Visitors should wear a surgical face mask when:

  • Accompanying patients who have respiratory symptoms
  • Visiting designated high risk areas that predominantly care for severely immunocompromised patients (Heartlands Ward 3, QEHB wards 303, 304, 305, 306, 622, 623, 624, 625, 726, 727, satellite dialysis units, Coronary Care - QEHB)

Patients

Patients should wear a surgical face mask, if able to tolerate it, when:

  • They have respiratory symptoms
  • They are being cared for on designated high risk areas that predominantly care for severely immunocompromised patients (Heartlands ward 3, QEHB Wards 303, 304, 305, 306, 622, 623, 624, 625, 726, 727, Dialysis satellite units, Coronary Care - QEHB)

We treat some of the most vulnerable and sick patients, and our overriding principle is the safety of patients and colleagues, therefore we keep the recommendations for staff mask wearing under constant review, and it is subject to change in response to circumstances.

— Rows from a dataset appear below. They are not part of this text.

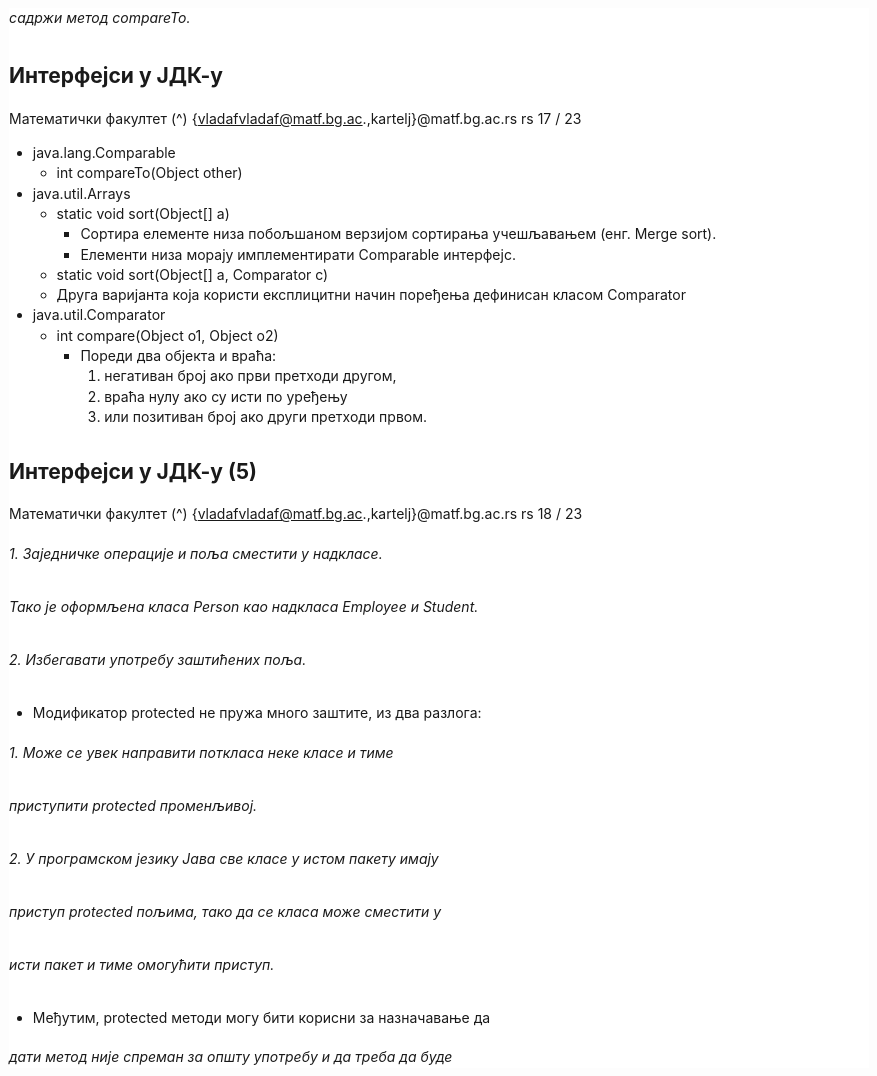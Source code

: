 ###### садржи метод compareTo.

## Интерфејси у ЈДК-у


Математички факултет (^) {vladafvladaf@matf.bg.ac.,kartelj}@matf.bg.ac.rs rs 17 / 23

- java.lang.Comparable
    - int compareTo(Object other)
- java.util.Arrays
    - static void sort(Object[] a)
       - Сортира елементе низа побољшаном верзијом сортирања
          учешљавањем (енг. Merge sort).
       - Елементи низа морају имплементирати Comparable интерфејс.
    - static void sort(Object[] a, Comparator c)
    - Друга варијанта која користи експлицитни начин поређења дефинисан
    класом Comparator
- java.util.Comparator
    - int compare(Object o1, Object o2)
       - Пореди два објекта и враћа:
          1. негативан број ако први претходи другом,
          2. враћа нулу ако су исти по уређењу
          3. или позитиван број ако други претходи првом.

## Интерфејси у ЈДК-у (5)


Математички факултет (^) {vladafvladaf@matf.bg.ac.,kartelj}@matf.bg.ac.rs rs 18 / 23

###### 1. Заједничке операције и поља сместити у надкласе.

###### Тако је оформљена класа Person као надкласа Employee и Student.

###### 2. Избегавати употребу заштићених поља.

- Модификатор protected не пружа много заштите, из два разлога:

###### 1. Може се увек направити поткласа неке класе и тиме

###### приступити protected променљивој.

###### 2. У програмском језику Јава све класе у истом пакету имају

###### приступ protected пољима, тако да се класа може сместити у

###### исти пакет и тиме омогућити приступ.

- Међутим, protected методи могу бити корисни за назначавање да

###### дати метод није спреман за општу употребу и да треба да буде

For example, universal masking may be re-instated in periods when respiratory pathogens (e.g. influenza) are at high prevalence, during hospital outbreaks, or if a new COVID-19 variant emerges.

Conversely, the requirement to wear masks may be completely withdrawn when more favourable conditions exist.

Isolation for inpatients with COVID-19

There has been changes to the isolation duration for inpatients with COVID-19.

The requirement for LFD testing to facilitate step-down of non-immunocompromised COVID-19 patients has been withdrawn and the new guidance is as follows:

Symptomatic patients and those testing positive for COVID-19 should be isolated, or cohorted together where possible away from others for a minimum of five days, with release from isolation guided by clinical judgement when well and free of fever for 48 hours (maximum 10 days isolation if not immunocompromised).